En ce soir d’Halloween, Jessica éprouve la cruauté de la solitude : aucun plan auquel on la convie, l’ennui pour seule perspective dans son petit studio de 16 mètres carrés. Un détour sur les applis de rencontre lui offre l’excitation inespérée : rencontrer à deux pas de là un certain Justin. Trente minutes ne seront pas de trop pour que la jeune femme de vingt-trois ans prépare la mise en scène de son corps pour mieux ferrer sa potentielle proie.

Rien n’est gagné quand Jessica et Justin se découvrent : si le jeune homme craque immédiatement pour l’avion de chasse qu’est Jessica, l’inverse n’est pas réciproque, et Jessica pense même s’enfuir du troquet. Pourtant, elle reste, mue par un instinct de conquête que la découverte d’une ex somme toute assez présente, Louise, fouette d’orgueil. Justin sera sien, qu’on se le dise.

« Jessica sentit une révolte monter en elle, diffuse, puis, très vite, tonitruante, un appétit pour cet homme encombré de tristesse qui n’attendait que Jessica – inégalée – pour oublier tout à fait qu’il avait été malheureux. Elle chercha d’abord à résister à cet élan qui la rendait monstrueuse, cette urgence qu’elle ne pouvait pas vraiment nommer : elle se situait entre le désir, la haine, la colère et – déjà, fugace mais perceptible – l’amour. » (p.41)

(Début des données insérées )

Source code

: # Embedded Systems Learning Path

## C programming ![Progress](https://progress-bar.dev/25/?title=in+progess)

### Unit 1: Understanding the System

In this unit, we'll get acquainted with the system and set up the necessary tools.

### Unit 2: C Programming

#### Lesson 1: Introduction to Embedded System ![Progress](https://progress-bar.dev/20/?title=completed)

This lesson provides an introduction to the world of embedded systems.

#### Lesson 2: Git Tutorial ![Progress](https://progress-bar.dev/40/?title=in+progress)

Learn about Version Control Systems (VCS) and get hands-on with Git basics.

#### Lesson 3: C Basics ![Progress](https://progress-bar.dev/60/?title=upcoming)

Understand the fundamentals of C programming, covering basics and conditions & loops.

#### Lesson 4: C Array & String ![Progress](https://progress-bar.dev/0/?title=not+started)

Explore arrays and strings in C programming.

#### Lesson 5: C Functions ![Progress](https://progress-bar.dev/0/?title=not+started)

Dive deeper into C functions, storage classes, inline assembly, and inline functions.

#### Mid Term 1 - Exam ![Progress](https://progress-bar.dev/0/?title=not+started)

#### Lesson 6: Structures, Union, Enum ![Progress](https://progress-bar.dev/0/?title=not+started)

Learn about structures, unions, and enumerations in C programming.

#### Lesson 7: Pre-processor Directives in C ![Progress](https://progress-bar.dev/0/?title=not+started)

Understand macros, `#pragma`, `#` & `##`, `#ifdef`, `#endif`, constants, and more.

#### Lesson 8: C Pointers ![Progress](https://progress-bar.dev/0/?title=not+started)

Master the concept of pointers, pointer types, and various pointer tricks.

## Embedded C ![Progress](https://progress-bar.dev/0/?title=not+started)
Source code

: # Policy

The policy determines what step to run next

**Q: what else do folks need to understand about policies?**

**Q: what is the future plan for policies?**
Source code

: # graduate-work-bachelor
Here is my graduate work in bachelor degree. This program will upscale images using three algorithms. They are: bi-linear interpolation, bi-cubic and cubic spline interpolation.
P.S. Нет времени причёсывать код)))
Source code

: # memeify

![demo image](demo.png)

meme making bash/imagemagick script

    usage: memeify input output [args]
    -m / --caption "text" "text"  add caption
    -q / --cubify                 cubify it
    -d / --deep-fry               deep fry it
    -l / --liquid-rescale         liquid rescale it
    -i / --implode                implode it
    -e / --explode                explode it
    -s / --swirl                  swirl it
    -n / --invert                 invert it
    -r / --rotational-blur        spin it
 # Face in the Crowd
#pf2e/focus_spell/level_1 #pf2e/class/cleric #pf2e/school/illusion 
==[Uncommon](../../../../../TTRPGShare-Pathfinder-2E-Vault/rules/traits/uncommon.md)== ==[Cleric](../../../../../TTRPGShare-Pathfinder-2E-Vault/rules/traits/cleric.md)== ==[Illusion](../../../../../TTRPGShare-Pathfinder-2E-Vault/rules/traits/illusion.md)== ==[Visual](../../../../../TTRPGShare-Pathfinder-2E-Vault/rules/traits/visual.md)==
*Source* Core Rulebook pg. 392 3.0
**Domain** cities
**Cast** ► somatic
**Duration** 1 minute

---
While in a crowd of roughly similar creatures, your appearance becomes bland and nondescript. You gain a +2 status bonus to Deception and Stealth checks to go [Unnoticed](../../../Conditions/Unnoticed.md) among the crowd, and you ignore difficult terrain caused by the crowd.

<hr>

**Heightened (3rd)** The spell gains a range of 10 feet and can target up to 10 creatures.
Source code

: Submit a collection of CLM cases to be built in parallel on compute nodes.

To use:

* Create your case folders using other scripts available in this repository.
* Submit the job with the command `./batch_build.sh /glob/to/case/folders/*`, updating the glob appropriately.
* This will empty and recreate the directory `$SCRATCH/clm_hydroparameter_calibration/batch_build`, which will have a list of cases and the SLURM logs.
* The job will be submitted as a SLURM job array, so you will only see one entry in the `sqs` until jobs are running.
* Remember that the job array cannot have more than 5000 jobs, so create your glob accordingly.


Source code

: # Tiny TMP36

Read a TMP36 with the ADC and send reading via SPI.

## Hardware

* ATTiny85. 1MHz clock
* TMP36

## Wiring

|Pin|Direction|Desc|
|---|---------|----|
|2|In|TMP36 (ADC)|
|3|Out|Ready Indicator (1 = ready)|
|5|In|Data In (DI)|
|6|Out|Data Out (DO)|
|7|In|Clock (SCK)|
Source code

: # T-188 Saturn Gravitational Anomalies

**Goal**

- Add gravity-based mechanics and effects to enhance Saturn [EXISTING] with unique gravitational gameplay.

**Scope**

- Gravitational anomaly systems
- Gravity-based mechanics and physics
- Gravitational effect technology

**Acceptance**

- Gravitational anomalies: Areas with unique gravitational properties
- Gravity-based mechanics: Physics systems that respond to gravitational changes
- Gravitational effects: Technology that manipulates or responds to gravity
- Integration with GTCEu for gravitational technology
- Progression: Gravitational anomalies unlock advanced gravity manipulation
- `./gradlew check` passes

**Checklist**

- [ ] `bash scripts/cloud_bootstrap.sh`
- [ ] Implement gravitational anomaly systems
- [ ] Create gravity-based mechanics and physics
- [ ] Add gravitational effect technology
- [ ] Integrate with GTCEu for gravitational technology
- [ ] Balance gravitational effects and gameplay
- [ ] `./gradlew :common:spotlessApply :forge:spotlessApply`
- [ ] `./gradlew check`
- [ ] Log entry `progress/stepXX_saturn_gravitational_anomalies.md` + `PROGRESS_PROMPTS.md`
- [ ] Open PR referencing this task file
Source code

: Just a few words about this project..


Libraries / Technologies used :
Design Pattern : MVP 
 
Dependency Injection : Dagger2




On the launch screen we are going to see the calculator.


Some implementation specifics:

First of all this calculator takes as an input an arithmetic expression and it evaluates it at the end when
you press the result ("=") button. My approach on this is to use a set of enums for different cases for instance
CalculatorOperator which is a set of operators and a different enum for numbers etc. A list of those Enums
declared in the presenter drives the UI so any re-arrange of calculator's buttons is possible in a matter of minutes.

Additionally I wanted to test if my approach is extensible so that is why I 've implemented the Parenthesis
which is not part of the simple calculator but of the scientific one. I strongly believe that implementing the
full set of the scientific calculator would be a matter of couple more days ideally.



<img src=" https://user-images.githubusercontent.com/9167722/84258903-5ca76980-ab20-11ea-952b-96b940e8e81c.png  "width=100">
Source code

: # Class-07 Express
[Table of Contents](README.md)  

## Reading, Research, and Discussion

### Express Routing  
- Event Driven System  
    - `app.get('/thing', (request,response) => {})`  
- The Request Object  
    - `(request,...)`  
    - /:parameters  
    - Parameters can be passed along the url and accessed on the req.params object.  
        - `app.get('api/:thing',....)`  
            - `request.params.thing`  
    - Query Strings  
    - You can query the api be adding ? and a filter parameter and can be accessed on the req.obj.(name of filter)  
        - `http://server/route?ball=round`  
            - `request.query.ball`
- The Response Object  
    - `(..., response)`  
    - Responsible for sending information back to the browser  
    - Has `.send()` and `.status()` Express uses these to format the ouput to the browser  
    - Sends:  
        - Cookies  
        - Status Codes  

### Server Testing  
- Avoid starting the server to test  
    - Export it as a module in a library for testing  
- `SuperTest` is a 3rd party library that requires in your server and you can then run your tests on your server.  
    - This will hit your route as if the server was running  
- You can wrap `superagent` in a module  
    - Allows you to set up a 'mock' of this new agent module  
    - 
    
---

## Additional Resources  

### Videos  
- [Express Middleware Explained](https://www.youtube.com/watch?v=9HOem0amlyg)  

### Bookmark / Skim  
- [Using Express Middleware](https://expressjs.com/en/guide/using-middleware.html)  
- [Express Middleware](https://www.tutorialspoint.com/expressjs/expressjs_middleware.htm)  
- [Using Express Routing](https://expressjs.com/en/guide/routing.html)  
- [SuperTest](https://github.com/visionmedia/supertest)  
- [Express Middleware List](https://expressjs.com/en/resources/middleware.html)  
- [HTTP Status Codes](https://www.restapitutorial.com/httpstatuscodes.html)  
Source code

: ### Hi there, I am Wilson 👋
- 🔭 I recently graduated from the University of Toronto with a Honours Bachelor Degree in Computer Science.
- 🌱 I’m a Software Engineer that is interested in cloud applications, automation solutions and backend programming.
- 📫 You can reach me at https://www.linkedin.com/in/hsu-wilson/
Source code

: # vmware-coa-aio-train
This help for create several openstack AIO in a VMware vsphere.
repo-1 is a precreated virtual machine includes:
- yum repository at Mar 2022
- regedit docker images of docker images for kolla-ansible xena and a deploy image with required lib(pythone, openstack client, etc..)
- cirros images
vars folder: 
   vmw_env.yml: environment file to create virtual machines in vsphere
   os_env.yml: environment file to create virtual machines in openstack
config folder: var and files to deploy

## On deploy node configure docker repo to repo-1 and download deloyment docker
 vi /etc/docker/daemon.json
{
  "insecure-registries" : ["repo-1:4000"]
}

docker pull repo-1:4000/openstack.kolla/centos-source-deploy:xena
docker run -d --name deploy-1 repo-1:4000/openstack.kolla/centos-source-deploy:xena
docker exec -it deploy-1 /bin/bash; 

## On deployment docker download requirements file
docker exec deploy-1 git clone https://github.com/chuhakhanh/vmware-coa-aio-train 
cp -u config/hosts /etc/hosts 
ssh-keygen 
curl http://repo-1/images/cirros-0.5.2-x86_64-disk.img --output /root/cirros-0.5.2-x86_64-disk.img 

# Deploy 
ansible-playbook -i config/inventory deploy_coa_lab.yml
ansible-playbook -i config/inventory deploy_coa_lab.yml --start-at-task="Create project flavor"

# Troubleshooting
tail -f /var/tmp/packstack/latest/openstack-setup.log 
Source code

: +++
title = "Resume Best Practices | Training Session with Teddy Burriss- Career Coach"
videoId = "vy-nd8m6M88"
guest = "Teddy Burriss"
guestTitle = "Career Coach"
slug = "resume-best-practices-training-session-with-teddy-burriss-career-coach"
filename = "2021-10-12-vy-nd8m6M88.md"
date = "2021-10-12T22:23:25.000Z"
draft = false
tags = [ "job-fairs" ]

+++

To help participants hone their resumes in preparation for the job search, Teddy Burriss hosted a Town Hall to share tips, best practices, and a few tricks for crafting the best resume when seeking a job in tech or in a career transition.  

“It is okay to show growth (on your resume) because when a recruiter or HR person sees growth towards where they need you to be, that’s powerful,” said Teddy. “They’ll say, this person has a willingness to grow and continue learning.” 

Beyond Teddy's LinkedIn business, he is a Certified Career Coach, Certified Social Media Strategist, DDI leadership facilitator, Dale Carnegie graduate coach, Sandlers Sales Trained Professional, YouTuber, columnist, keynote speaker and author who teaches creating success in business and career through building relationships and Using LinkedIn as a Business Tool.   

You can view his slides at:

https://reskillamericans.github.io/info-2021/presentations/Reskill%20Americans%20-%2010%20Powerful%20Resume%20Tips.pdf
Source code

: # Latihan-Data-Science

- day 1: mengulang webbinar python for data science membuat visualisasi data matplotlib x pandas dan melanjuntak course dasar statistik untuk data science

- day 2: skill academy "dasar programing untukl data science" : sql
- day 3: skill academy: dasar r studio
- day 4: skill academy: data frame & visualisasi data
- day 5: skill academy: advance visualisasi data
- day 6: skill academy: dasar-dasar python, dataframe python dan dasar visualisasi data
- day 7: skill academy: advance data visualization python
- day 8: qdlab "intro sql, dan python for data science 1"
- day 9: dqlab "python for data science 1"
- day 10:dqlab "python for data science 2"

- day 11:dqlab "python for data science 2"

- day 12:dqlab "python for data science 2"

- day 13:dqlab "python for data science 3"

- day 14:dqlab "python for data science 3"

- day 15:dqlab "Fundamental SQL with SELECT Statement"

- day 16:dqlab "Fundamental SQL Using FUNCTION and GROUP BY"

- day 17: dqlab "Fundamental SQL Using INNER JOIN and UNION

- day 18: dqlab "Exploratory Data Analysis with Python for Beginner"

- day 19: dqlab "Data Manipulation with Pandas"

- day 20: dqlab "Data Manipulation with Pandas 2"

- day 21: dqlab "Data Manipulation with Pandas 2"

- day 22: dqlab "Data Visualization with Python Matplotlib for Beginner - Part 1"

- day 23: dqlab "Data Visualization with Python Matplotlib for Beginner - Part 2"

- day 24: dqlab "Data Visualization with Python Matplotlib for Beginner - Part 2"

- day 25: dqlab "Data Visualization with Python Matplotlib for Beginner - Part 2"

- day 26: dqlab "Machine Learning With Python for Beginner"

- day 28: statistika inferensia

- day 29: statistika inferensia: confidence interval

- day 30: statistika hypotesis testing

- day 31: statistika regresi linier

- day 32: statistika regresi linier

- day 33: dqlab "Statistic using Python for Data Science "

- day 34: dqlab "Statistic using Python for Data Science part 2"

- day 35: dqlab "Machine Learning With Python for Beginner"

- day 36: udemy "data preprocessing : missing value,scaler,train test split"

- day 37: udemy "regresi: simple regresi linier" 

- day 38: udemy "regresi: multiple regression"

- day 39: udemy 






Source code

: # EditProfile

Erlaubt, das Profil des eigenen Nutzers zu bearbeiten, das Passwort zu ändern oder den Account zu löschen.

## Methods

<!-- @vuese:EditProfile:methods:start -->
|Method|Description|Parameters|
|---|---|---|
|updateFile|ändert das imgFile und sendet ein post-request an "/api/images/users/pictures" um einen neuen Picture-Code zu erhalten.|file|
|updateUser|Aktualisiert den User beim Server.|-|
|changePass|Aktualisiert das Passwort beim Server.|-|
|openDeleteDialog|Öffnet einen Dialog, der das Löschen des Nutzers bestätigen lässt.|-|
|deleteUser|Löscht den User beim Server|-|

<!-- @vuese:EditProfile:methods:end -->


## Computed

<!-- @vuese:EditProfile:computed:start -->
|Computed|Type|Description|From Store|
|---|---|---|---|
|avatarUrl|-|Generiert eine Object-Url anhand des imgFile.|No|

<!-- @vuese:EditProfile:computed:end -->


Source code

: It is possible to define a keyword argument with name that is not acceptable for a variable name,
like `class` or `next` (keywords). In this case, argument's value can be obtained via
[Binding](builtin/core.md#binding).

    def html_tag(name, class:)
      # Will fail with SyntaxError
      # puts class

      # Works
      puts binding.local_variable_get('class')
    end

Jessica multiplie alors à l’infini tous les stratagèmes pour s’assurer le monopole de son nouvel amant : elle ne peut que surpasser cette rivale qu’elle imagine encore dans les bras de Justin. Louise devient son obsession, l’ennemie à terrasser une bonne fois pour toute. Au final, reste-t-elle avec Justin par véritable amour ou pour s’assurer la fierté d’être celle qui le réconcilie avec la vie ? Jessica part en croisade, sans se douter que Louise, elle-même fouettée par le spleen d’une vie personnelle réduite à néant et des perspectives professionnelles initialement brillantes en voie de périclitation, est progressivement mue par un instinct de conquête… de cette nouvelle prétendante au titre de compagne de Justin.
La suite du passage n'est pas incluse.